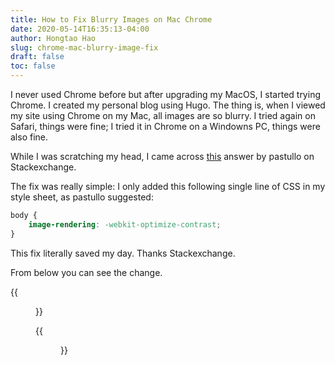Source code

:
 ```yaml
---
title: How to Fix Blurry Images on Mac Chrome
date: 2020-05-14T16:35:13-04:00
author: Hongtao Hao
slug: chrome-mac-blurry-image-fix
draft: false
toc: false
---
```


I never used Chrome before but after upgrading my MacOS, I started trying Chrome. I created my personal blog using Hugo. The thing is, when I viewed my site using Chrome on my Mac, all images are so blurry. I tried again on Safari, things were fine; I tried it in Chrome on a Windowns PC, things were also fine. 

While I was scratching my head, I came across [this](https://stackoverflow.com/a/42216003) answer by pastullo on Stackexchange. 

The fix was really simple: I only added this following single line of CSS in my style sheet, as pastullo suggested:

```CSS
body {
	image-rendering: -webkit-optimize-contrast;
}
```

This fix literally saved my day. Thanks Stackexchange. 

From below you can see the change.

{{<figure src="/media/enblog/blurry.png" title="Before">}}

{{<figure src="/media/enblog/clear.png" title="After">}}
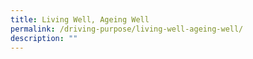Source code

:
 ```yaml
---
title: Living Well, Ageing Well
permalink: /driving-purpose/living-well-ageing-well/
description: ""
---
```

**Exercise brief**
Check every line of the records above for the string "title". Copy those that hold it.

**Expected output**
title: How to Fix Blurry Images on Mac Chrome
{{<figure src="/media/enblog/blurry.png" title="Before">}}
{{<figure src="/media/enblog/clear.png" title="After">}}
title: Living Well, Ageing Well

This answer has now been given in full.